:: Task statement ::
Below are the entries. Transcribe exactly the lines from the one with "Puoi usarlo esattamente" through the one with "- Aggiungere tag, separatori", ends included, and leave out all others.

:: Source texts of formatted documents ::
◇ ◇ ◇

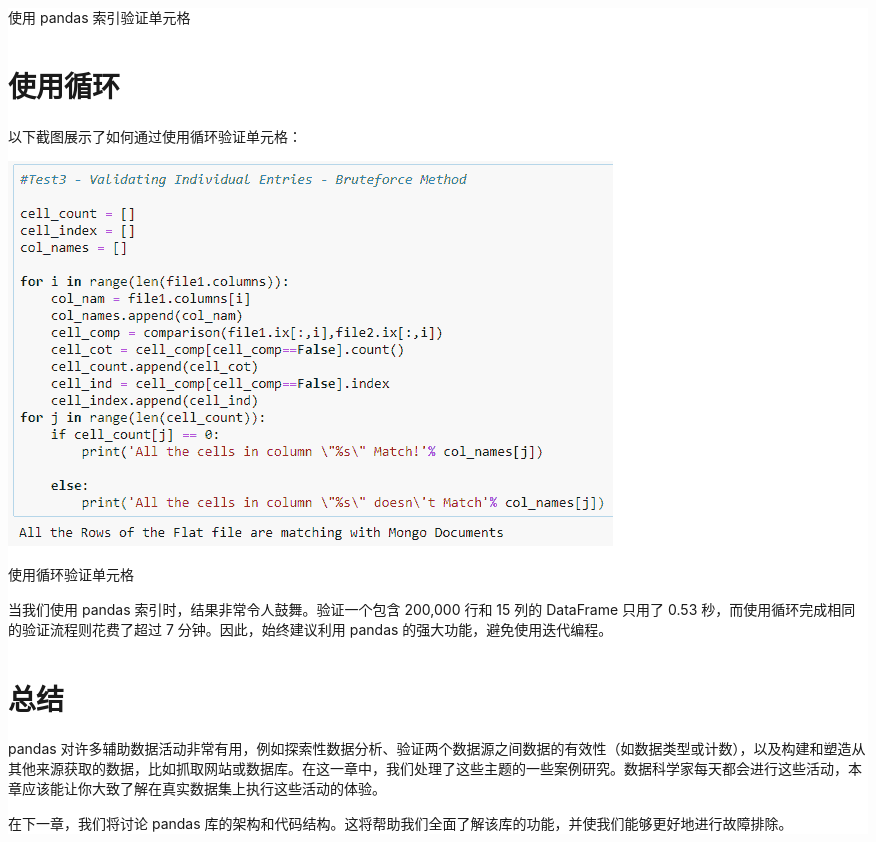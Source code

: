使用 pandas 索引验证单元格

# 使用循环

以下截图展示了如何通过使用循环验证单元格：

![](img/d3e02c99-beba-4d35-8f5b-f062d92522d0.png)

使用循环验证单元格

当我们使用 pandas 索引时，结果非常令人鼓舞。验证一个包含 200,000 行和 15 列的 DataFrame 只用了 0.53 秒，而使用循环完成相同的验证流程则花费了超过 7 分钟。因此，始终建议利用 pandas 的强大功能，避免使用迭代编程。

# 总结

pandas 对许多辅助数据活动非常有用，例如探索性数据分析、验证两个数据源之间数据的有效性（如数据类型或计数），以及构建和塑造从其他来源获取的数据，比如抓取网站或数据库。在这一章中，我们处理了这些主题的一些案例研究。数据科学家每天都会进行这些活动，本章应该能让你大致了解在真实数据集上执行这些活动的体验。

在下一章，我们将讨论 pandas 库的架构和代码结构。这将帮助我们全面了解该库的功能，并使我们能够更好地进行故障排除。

◇ ◇ ◇

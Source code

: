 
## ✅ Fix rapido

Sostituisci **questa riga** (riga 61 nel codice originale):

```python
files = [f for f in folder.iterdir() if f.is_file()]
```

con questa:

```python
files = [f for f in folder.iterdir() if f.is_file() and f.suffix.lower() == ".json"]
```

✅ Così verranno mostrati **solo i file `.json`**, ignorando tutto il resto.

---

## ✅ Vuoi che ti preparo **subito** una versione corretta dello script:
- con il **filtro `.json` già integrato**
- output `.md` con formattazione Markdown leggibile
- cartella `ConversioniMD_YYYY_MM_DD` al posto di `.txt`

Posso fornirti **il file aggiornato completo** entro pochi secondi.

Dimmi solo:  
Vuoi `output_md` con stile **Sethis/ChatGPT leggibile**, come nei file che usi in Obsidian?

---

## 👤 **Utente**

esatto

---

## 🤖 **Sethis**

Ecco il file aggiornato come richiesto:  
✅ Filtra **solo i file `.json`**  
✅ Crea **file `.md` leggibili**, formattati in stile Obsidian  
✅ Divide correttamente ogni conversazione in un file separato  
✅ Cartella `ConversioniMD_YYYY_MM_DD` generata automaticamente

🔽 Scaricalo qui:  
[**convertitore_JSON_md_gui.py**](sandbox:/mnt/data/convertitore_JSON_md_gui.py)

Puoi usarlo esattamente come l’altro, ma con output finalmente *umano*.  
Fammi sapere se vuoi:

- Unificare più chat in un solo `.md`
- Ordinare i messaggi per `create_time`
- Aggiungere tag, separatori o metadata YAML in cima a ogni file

◇ ◇ ◇

:: Output below ::
Puoi usarlo esattamente come l’altro, ma con output finalmente *umano*.  
Fammi sapere se vuoi:

- Unificare più chat in un solo `.md`
- Ordinare i messaggi per `create_time`
- Aggiungere tag, separatori o metadata YAML in cima a ogni file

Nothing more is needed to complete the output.